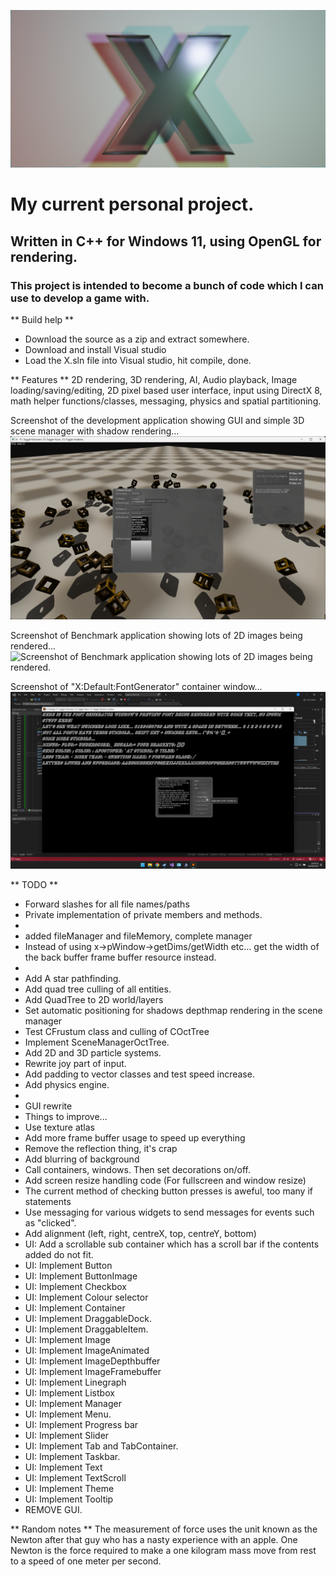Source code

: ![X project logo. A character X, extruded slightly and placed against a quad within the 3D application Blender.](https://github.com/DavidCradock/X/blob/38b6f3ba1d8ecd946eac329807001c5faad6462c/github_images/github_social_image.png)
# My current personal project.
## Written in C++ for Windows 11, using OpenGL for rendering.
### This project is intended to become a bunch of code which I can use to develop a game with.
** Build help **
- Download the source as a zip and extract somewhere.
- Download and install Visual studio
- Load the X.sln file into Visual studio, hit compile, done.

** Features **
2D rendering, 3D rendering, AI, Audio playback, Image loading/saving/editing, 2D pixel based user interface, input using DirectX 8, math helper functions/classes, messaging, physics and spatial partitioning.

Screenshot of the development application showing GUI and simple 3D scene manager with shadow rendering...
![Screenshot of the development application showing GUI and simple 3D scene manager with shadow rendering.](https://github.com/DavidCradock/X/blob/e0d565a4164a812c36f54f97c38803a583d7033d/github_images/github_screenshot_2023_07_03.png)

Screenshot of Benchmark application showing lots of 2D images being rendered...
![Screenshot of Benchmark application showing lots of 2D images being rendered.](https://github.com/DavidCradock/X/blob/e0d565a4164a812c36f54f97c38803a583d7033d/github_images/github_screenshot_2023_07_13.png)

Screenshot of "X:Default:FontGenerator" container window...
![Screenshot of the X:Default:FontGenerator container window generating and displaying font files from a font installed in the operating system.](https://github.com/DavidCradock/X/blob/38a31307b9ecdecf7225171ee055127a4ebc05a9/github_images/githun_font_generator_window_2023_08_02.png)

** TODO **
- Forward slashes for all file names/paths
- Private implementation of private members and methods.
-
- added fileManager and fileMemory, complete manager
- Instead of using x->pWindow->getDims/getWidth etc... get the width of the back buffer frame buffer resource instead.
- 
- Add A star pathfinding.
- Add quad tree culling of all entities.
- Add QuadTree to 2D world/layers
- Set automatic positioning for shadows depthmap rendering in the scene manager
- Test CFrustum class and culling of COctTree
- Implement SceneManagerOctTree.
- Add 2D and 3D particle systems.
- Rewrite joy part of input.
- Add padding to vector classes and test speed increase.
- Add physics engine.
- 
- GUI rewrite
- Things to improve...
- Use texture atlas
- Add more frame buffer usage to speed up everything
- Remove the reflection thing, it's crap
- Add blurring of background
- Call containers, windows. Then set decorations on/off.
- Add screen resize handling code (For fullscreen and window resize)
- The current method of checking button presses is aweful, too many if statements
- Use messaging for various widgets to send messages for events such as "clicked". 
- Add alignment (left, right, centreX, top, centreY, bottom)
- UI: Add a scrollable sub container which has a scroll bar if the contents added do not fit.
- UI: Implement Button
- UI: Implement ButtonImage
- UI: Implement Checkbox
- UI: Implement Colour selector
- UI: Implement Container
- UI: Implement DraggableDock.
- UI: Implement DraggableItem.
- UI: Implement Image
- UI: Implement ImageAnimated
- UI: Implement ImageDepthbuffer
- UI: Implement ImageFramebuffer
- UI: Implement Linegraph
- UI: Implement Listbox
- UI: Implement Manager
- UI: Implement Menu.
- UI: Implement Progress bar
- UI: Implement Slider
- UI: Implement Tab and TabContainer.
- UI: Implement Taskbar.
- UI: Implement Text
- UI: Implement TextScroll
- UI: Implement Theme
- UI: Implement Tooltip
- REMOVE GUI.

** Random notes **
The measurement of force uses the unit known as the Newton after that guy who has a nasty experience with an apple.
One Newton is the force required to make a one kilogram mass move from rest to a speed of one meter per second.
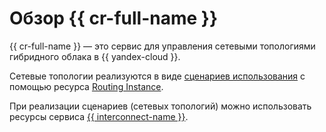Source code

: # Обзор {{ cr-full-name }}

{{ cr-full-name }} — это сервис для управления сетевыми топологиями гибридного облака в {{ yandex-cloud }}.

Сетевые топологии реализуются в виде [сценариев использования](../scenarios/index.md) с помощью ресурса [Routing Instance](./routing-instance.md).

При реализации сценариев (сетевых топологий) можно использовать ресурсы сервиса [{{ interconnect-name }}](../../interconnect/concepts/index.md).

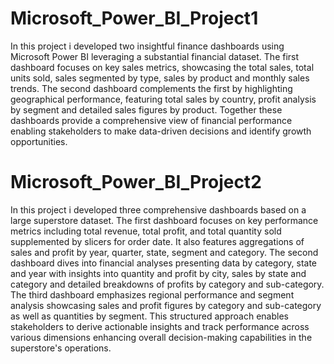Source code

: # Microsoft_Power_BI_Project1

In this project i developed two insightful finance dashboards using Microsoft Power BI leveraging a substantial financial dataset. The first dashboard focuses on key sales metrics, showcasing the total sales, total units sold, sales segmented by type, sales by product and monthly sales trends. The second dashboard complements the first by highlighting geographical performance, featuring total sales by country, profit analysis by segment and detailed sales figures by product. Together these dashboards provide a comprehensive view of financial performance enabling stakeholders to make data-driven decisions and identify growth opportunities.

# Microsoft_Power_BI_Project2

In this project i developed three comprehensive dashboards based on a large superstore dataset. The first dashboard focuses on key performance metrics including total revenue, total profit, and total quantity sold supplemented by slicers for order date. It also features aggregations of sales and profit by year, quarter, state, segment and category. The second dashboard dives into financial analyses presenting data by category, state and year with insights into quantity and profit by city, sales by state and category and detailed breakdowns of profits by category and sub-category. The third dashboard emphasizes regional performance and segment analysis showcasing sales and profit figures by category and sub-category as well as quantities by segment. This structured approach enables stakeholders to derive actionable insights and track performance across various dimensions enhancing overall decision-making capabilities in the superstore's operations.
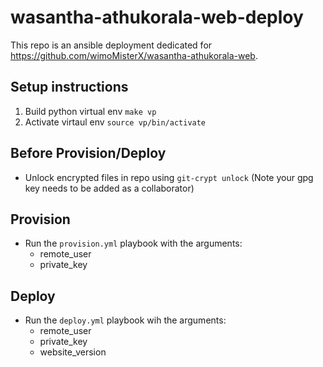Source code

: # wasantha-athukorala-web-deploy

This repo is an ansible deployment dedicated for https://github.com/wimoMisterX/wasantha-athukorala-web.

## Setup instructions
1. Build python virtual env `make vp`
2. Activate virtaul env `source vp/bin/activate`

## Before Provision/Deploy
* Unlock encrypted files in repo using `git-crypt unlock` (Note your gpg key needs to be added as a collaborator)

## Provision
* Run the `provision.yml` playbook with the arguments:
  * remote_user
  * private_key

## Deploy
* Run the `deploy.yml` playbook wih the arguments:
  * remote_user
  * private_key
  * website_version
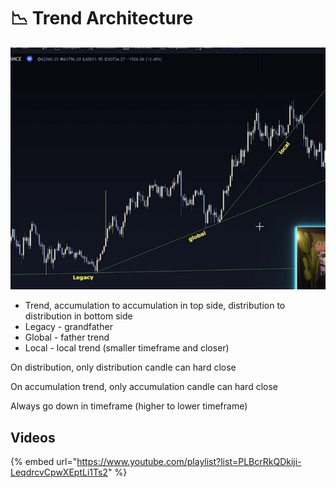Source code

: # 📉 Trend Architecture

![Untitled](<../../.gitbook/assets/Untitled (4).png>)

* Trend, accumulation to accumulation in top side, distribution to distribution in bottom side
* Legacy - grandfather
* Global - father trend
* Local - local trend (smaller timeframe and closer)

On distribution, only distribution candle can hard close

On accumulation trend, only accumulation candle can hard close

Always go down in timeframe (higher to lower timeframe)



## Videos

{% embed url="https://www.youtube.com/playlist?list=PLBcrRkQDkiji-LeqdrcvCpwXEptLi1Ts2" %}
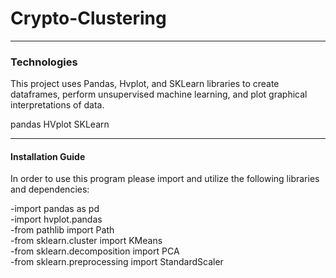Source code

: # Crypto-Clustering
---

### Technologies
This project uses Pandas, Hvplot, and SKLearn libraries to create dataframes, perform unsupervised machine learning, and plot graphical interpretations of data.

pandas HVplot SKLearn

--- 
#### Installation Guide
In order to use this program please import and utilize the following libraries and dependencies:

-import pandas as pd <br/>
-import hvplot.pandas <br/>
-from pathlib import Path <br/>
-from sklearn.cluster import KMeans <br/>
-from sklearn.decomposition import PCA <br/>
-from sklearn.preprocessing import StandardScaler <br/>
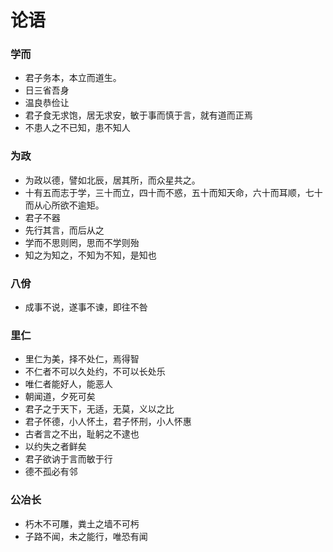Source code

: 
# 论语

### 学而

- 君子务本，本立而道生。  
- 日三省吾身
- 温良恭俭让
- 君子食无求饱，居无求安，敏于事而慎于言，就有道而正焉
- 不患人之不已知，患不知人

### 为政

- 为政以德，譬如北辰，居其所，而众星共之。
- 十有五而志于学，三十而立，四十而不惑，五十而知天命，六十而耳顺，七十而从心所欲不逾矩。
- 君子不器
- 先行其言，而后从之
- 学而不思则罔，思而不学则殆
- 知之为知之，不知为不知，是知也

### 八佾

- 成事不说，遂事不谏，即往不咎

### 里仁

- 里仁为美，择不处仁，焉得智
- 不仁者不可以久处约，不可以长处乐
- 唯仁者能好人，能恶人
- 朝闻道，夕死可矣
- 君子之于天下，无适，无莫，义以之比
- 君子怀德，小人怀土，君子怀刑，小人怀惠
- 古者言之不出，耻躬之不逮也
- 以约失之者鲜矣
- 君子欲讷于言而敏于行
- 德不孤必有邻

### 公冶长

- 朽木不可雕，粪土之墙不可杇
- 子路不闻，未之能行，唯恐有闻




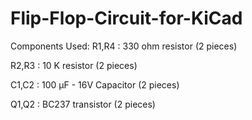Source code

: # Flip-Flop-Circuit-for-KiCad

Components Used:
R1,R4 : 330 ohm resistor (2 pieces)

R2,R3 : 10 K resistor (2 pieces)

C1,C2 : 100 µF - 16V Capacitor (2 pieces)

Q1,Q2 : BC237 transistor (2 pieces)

┄┄┄┄┄┄┄┄┄┄┄┄┄┄┄┄┄┄┄┄

## What is expected
For the lines above, output exactly those from the line containing "- Add screen" through the line containing "- UI: Implement ButtonImage", and skip the others.

## Result below
- Add screen resize handling code (For fullscreen and window resize)
- The current method of checking button presses is aweful, too many if statements
- Use messaging for various widgets to send messages for events such as "clicked". 
- Add alignment (left, right, centreX, top, centreY, bottom)
- UI: Add a scrollable sub container which has a scroll bar if the contents added do not fit.
- UI: Implement Button
- UI: Implement ButtonImage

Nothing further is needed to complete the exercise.